EXERCISE AIM: Each line of the entries below that includes "type" belongs in your answer.

Start of DATASET EXCERPTS

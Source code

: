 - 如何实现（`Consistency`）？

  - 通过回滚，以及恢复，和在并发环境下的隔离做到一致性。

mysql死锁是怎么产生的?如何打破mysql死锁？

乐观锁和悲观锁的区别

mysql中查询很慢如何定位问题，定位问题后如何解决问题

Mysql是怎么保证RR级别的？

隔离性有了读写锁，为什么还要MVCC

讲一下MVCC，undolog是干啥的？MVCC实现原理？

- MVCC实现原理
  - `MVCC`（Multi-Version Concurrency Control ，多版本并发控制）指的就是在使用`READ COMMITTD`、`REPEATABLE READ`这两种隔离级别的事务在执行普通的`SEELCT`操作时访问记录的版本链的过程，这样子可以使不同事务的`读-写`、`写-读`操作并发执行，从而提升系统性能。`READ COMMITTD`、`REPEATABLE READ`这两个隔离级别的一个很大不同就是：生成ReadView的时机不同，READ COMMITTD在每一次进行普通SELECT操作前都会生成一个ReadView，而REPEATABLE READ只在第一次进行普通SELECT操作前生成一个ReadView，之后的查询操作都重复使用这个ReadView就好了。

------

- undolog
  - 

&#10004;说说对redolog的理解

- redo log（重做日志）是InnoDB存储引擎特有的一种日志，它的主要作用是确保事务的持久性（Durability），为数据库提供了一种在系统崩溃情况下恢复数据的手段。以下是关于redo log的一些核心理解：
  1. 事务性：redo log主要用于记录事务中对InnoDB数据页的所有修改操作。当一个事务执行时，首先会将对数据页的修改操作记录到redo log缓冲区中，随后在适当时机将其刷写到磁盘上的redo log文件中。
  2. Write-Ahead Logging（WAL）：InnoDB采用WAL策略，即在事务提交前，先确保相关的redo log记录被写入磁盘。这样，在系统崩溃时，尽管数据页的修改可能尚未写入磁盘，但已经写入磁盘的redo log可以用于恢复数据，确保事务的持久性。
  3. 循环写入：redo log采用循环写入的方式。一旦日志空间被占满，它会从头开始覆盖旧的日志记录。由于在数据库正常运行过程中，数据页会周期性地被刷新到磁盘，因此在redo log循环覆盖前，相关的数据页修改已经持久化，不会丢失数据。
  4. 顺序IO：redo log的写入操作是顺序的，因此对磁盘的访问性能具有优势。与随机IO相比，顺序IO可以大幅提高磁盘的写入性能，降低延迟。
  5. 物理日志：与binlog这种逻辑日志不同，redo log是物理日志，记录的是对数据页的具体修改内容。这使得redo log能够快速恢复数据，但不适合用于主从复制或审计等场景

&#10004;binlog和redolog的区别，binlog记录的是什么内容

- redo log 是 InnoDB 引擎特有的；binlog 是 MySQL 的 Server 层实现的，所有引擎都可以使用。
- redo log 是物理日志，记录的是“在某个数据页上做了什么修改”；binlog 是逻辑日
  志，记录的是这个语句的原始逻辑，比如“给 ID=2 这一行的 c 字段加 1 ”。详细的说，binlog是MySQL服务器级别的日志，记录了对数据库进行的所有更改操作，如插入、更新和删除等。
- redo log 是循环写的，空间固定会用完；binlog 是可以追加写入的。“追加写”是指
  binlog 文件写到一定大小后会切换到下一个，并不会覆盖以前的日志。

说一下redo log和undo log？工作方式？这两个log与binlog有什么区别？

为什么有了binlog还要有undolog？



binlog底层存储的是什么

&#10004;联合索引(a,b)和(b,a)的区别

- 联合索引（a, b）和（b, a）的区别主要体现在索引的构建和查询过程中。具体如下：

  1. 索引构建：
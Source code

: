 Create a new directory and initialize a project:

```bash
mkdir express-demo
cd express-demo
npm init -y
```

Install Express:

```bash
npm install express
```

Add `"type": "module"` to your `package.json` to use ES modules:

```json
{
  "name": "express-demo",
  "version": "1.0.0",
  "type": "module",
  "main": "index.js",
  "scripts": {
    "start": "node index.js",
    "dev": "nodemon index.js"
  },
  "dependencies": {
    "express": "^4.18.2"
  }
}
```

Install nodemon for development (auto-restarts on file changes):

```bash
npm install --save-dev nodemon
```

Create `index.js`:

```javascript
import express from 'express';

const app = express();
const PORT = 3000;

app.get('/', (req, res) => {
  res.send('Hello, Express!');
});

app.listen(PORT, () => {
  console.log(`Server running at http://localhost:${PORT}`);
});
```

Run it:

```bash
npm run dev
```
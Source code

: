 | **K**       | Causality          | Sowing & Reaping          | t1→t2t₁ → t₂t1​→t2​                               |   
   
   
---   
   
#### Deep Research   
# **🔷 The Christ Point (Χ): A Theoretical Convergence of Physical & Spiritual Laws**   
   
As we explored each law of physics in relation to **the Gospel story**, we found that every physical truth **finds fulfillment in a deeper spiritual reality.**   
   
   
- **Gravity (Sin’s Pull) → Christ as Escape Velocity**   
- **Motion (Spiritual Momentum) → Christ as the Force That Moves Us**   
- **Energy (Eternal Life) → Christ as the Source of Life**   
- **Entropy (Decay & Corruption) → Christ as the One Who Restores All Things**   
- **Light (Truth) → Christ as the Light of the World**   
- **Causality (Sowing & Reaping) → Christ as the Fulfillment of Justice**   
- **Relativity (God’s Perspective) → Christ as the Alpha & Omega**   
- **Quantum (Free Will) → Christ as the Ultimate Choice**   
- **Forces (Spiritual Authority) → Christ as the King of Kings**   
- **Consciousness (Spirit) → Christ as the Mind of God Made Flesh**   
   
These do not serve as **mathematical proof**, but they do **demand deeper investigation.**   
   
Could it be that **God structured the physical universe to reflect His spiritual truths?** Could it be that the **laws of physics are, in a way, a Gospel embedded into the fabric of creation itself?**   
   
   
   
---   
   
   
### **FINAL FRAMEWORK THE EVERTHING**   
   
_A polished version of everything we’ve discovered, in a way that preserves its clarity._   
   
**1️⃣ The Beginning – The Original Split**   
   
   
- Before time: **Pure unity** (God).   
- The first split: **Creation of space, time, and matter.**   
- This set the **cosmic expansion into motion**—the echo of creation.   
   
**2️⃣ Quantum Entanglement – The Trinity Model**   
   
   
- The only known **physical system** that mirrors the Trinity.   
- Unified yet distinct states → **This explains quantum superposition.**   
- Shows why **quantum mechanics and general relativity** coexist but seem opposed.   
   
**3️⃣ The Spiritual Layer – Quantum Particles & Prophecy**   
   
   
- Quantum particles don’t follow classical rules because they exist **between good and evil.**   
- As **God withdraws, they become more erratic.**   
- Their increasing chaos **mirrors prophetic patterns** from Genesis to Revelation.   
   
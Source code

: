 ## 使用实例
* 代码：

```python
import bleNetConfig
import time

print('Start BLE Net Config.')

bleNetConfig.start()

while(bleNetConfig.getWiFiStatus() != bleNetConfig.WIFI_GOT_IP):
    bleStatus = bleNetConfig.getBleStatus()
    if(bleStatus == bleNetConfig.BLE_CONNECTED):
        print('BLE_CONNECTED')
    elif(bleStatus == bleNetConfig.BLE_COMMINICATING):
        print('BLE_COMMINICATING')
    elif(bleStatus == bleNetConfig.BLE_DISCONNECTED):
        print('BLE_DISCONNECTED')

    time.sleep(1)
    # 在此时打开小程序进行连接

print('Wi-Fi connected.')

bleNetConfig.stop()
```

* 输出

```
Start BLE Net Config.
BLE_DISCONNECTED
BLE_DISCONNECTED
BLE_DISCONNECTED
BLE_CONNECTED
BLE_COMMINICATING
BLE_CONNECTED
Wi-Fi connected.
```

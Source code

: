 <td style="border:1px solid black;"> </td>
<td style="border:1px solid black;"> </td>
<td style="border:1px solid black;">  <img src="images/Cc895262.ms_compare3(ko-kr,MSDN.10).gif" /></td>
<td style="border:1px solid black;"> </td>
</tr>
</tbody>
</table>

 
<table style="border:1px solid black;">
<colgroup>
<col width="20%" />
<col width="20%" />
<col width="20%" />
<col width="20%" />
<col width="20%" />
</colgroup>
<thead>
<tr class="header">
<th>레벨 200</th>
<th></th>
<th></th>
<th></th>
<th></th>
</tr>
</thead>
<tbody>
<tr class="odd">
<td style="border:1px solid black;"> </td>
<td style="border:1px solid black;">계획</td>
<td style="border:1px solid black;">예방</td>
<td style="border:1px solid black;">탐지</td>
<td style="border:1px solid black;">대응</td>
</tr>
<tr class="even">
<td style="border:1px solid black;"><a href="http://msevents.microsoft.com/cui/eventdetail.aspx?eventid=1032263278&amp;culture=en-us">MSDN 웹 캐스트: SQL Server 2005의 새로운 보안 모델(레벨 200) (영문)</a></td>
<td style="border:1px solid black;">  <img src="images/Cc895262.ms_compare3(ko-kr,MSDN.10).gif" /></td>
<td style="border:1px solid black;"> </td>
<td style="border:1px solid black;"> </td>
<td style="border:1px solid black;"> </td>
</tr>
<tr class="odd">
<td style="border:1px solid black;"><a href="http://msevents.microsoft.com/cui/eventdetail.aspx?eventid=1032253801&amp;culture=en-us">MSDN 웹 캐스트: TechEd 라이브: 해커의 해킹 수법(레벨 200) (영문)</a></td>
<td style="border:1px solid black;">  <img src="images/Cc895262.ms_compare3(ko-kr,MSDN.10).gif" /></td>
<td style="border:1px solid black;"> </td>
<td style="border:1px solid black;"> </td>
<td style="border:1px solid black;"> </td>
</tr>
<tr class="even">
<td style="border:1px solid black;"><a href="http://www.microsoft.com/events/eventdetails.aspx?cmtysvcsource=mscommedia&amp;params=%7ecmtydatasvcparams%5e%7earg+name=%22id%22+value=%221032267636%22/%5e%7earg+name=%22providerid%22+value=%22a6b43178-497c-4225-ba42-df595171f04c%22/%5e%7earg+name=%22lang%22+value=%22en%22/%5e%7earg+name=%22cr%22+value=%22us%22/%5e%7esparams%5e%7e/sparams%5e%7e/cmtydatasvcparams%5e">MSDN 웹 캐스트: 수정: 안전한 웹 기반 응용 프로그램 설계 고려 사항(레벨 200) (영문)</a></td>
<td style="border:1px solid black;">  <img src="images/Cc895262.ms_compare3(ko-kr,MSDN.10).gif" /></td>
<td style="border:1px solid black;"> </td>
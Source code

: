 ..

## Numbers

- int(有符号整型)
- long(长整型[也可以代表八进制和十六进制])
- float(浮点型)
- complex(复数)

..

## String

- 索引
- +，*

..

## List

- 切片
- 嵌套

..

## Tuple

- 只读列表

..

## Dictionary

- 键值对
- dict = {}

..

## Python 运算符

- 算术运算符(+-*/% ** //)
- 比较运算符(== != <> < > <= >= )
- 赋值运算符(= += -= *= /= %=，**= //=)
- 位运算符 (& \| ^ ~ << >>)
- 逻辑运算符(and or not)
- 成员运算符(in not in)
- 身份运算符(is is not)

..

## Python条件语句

End of DATASET EXCERPTS

FINISHED EXERCISE:
Add `"type": "module"` to your `package.json` to use ES modules:
  "type": "module",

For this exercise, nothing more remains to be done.